Problem to work on: Look below for the line that contains "I did this in", then copy it and each following line exactly, through and including the line that contains "### Pipeline (video)".

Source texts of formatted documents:
────────────────────

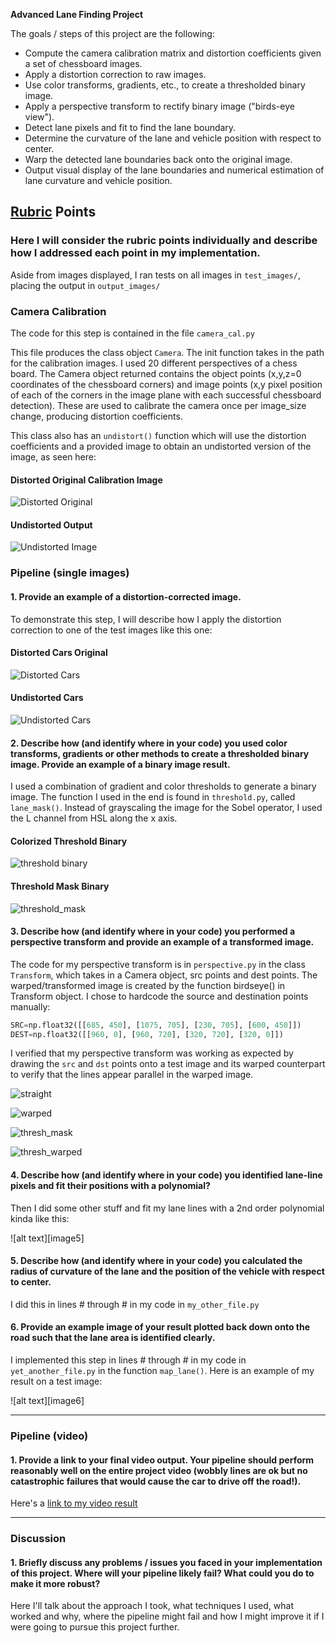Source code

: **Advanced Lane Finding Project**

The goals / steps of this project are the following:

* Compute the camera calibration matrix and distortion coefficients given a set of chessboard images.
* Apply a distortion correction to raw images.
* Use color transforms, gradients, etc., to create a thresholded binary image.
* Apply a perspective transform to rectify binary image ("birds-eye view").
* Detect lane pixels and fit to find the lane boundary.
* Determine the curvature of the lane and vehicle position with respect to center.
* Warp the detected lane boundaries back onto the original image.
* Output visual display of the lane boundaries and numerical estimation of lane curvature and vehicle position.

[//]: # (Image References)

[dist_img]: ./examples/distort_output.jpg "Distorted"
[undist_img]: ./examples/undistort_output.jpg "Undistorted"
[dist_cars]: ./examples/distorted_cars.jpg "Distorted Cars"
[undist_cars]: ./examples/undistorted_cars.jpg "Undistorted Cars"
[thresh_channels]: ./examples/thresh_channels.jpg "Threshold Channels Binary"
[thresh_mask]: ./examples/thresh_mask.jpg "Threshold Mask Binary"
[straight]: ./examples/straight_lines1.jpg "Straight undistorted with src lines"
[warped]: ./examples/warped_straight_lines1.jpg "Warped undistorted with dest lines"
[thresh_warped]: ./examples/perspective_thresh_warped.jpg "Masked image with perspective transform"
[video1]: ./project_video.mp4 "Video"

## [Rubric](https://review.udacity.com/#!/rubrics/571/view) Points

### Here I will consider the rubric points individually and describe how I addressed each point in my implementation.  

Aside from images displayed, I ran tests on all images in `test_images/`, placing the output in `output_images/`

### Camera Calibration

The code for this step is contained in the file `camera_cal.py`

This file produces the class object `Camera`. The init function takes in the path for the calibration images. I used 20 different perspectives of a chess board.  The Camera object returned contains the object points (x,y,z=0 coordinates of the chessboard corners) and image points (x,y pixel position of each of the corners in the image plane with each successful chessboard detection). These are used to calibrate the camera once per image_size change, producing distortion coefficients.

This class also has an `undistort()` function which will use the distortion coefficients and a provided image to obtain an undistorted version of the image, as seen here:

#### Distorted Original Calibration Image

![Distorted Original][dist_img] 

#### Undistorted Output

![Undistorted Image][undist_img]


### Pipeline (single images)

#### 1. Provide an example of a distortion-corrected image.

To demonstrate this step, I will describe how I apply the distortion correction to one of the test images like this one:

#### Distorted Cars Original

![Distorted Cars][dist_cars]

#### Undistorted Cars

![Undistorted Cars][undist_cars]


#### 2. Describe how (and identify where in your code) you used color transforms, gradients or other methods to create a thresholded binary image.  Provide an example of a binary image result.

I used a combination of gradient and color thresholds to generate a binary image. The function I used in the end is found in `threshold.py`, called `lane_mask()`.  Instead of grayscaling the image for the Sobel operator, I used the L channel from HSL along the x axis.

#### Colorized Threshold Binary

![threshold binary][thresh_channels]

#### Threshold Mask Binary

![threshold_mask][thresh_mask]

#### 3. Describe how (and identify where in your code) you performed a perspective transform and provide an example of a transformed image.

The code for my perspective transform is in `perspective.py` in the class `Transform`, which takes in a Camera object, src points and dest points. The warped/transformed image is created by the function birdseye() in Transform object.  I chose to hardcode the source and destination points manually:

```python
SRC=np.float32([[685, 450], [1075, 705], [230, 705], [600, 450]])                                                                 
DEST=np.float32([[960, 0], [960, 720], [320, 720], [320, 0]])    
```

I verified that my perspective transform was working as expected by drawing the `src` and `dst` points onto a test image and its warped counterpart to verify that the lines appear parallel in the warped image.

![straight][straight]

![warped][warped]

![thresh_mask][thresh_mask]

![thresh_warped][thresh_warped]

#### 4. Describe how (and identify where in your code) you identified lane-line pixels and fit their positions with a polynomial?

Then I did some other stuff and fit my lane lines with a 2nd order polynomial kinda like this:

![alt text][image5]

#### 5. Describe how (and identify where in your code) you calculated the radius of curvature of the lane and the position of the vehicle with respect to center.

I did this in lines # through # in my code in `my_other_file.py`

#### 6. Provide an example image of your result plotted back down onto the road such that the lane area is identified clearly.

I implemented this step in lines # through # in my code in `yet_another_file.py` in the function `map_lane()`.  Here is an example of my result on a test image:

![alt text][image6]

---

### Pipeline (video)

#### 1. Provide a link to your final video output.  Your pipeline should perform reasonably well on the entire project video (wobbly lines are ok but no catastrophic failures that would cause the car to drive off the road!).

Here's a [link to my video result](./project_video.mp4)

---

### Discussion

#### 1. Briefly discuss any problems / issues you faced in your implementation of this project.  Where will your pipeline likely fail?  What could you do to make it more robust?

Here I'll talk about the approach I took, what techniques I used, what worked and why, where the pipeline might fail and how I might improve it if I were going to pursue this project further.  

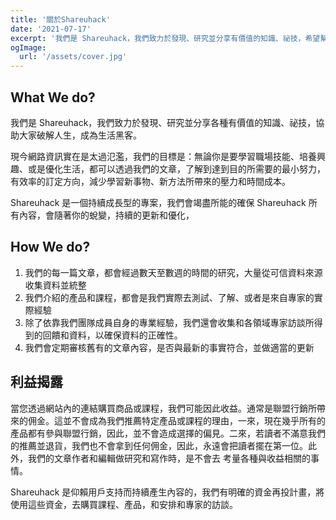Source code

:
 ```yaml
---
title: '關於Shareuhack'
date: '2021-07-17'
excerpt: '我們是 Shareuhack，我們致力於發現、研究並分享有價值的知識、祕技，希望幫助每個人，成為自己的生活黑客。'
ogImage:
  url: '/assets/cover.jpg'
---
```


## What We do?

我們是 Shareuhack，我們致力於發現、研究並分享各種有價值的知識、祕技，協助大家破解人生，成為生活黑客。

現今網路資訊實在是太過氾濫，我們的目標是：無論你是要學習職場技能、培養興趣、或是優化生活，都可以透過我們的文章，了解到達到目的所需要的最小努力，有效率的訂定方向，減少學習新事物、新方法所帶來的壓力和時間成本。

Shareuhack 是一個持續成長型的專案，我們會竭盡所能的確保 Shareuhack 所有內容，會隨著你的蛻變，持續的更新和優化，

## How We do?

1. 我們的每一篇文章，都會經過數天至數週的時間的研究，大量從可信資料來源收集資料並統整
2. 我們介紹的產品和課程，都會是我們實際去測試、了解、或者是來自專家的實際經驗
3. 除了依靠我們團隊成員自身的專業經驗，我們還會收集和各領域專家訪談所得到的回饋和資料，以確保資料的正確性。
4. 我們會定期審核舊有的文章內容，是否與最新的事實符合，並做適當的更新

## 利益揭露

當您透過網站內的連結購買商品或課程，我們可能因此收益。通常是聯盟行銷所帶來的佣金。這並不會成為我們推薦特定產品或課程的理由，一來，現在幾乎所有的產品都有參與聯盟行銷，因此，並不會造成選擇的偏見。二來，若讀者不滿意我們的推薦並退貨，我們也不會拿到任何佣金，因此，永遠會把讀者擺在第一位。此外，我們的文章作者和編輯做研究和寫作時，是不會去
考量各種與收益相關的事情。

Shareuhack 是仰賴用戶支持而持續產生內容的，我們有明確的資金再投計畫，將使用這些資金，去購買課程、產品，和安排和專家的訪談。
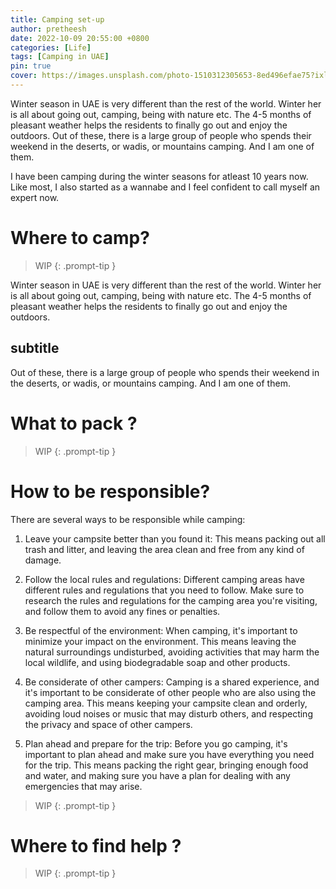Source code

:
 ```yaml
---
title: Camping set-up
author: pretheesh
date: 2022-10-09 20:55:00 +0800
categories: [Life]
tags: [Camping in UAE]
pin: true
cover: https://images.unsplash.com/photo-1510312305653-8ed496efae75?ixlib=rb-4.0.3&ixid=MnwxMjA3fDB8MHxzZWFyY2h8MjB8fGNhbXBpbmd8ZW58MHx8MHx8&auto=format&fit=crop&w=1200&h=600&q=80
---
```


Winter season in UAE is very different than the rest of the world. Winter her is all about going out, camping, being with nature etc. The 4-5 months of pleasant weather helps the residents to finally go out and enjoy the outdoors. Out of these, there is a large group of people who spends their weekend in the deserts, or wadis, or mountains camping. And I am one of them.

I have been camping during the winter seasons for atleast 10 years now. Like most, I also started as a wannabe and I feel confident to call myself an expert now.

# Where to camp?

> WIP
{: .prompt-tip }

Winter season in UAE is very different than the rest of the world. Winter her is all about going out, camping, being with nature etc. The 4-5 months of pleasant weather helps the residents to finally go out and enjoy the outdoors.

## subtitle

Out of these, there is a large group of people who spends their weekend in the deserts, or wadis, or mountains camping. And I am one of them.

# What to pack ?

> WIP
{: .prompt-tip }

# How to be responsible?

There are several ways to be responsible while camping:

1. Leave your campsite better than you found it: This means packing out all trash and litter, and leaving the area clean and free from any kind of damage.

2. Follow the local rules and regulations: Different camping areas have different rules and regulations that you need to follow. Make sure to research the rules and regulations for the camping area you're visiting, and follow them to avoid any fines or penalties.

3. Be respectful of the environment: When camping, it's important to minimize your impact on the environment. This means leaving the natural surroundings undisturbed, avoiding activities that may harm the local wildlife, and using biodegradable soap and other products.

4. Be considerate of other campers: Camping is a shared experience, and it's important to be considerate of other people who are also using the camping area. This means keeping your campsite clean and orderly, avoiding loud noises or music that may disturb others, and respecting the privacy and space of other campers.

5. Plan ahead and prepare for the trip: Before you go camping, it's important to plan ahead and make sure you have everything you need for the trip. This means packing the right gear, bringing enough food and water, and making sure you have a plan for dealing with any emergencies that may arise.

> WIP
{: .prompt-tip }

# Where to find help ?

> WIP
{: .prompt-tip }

────────────────────

Output for this task:
I did this in lines # through # in my code in `my_other_file.py`

#### 6. Provide an example image of your result plotted back down onto the road such that the lane area is identified clearly.

I implemented this step in lines # through # in my code in `yet_another_file.py` in the function `map_lane()`.  Here is an example of my result on a test image:

![alt text][image6]

---

### Pipeline (video)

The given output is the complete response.